_Aim of the task:_ Give back exactly the lines of the entries below from the line with "TODO - right" to the line with "also expected to", inclusive, and only those.

[Records excerpted from a collection]
::::::

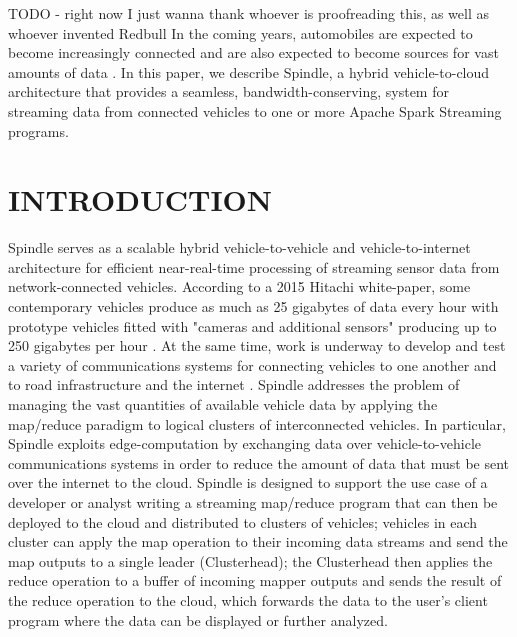 \documentclass{thesis}
\author{William Rory Kronmiller}
\begin{document}
 
\titlepage             %
\tableofcontents       %
\listoftables          %
\listoffigures         %

   TODO - right now I just wanna thank whoever is proofreading this, as well as whoever invented Redbull 
    In the coming years, automobiles are expected to become increasingly connected and are
    also expected to become sources for vast amounts of data \cite{hitachi}. In this paper,
    we describe Spindle, a hybrid vehicle-to-cloud architecture that provides a seamless,
    bandwidth-conserving, system for streaming data from connected vehicles to one or more
    Apache Spark Streaming programs.

\chapter{INTRODUCTION}
    Spindle serves as a scalable hybrid vehicle-to-vehicle and vehicle-to-internet architecture
    for efficient near-real-time processing of streaming sensor data from network-connected vehicles.
    According to a 2015 Hitachi white-paper, some contemporary vehicles produce as much
    as 25 gigabytes of data every hour with prototype vehicles fitted with "cameras and additional
    sensors" producing up to 250 gigabytes per hour \cite{hitachi}. At the same time, work is underway
    to develop and test a variety of communications systems for connecting vehicles to one another
    and to road infrastructure and the internet \cite{connectivitypaper}. Spindle addresses the problem
    of managing the vast quantities of available vehicle data by applying the map/reduce \cite{mapreduce}
    paradigm to logical clusters of interconnected vehicles. In particular, Spindle exploits edge-computation
    by exchanging data over vehicle-to-vehicle communications systems in order to reduce the amount of data
    that must be sent over the internet to the cloud. Spindle is designed to support the use case
    of a developer or analyst writing a streaming map/reduce program that can then be deployed to the cloud
    and distributed to clusters of vehicles; vehicles in each cluster can apply the map operation to their
    incoming data streams and send the map outputs to a single leader (Clusterhead); the Clusterhead then
    applies the reduce operation to a buffer of incoming mapper outputs and sends the result of the reduce
    operation to the cloud, which forwards the data to the user's client program where the data can be
    displayed or further analyzed.
\end{document}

::::::

_Task answer:_
   TODO - right now I just wanna thank whoever is proofreading this, as well as whoever invented Redbull 
    In the coming years, automobiles are expected to become increasingly connected and are
    also expected to become sources for vast amounts of data \cite{hitachi}. In this paper,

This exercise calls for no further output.